[ClusterLabs] Corosync ring shown faulty between healthy nodes & networks (rrp_mode: passive)

Martin Schlegel martin at nuboreto.org
Fri Oct 7 15:08:46 UTC 2016


Thanks for all responses from Jan, Ulrich and Digimer !

We are already using bond'ed network interfaces, but we are also forced to go
across IP-subnets. Certain routes between routers can go and have gone missing.

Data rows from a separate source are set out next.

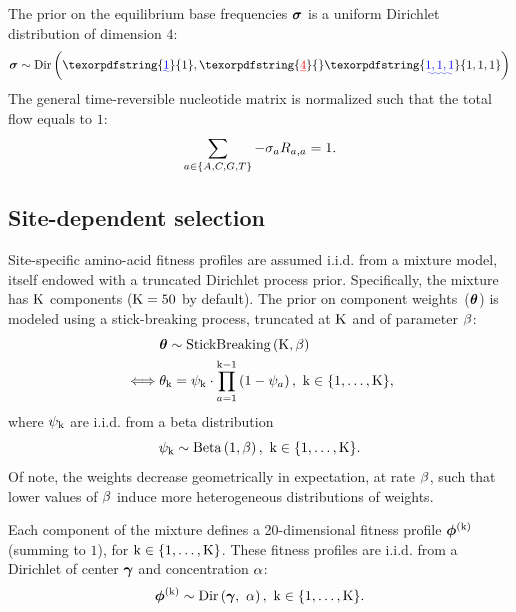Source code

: \documentclass{article}
\providecommand{\DIFaddtex}[1]{{\protect\color{blue}\uwave{#1}}} %
\providecommand{\DIFdeltex}[1]{{\protect\color{red}\sout{#1}}}                      %
\providecommand{\DIFaddbegin}{} %
\providecommand{\DIFaddend}{} %
\providecommand{\DIFdelbegin}{} %
\providecommand{\DIFdelend}{} %
\providecommand{\DIFadd}[1]{\texorpdfstring{\DIFaddtex{#1}}{#1}} %
\providecommand{\DIFdel}[1]{\texorpdfstring{\DIFdeltex{#1}}{}} %
\begin{document}
    The {prior} on the equilibrium base frequencies $\bm{\sigma}$ is a uniform Dirichlet distribution of dimension $4$:
    \begin{equation}
        \label{eq:DistribMutequi}
        \Mutequi \sim \text{Dir}\left( \DIFdelbegin %
\DIFdelend \DIFaddbegin \DIFadd{1}\DIFaddend ,\DIFdelbegin \DIFdel{4}\DIFdelend \DIFaddbegin \DIFadd{1,1,1 }\DIFaddend \right)
    \end{equation}
    The general time-reversible nucleotide matrix is normalized such that the total flow equals to $1$:
    \begin{equation}
        \sum\limits_{a \in \{A, C, G, T\}} - \sigma_a R_{a,a} = 1.
    \end{equation}

    \subsection{Site-dependent selection}
    \label{sec:profiles}
    Site-specific amino-acid fitness profiles are assumed i.i.d. from a mixture model, itself endowed with a truncated Dirichlet process prior.
    Specifically, the mixture has $\text{K}$ components ($\text{K} = 50$ by default).
    The prior on component weights~($\bm{\theta}$) is modeled using a stick-breaking process, truncated at $\text{K}$ and of parameter $\beta$:
    \begin{align}
        \label{eq:DistribStickBreaking}
        \begin{split}
            & \bm{\theta} \sim \text{StickBreaking}\left( \text{K}, \beta \right)\\
            \iff & \theta_{\text{k}} = \psi_{\text{k}}\cdot \prod _{{a=1}}^{{\text{k}-1}}\left(1-\psi_{a}\right),\ \text{k} \in \{1, \hdots, \text{K}\},
        \end{split}
    \end{align}
    where $\psi_{\text{k}}$ are i.i.d. from a beta distribution
    \begin{equation}
        \label{eq:Beta}
        \psi_{\text{k}} \sim \text{Beta}\left( 1, \beta \right),\ \text{k} \in \{1, \hdots, \text{K}\}.
    \end{equation}
    Of note, the weights decrease geometrically in expectation, at rate $\beta$, such that lower values of $\beta$ induce more heterogeneous distributions of weights.

    Each component of the mixture defines a 20-dimensional fitness profile $\bm{\phi}^{(\text{k})}$ (summing to $1$), for $ \text{k} \in \{1, \hdots, \text{K}\}$.
    These fitness profiles are i.i.d. from a Dirichlet of center $\bm{\gamma}$ and concentration $\alpha$:
    \begin{equation}
        \label{eq:DistribBase}
        \bm{\phi}^{(\text{k})} \sim \text{Dir}\left( \bm{\gamma},\ \alpha \right),\ \text{k} \in \{1, \hdots, \text{K}\}.
    \end{equation}
\end{document}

This has happened for one of our node's public network, where it was
inaccessible to other local, public IP-subnets. If this were to happen in
parallel on another node of our private network the entire cluster would be
down, just because - as Ulrich said "It's a ring !" - both heartbeat rings are
marked faulty. It's not an optimal result, because cluster communication is in
fact 100% possible between all nodes.

With an increasing number of nodes this risk is fairly big. Just think about
providers of bigger cloud infrastructures.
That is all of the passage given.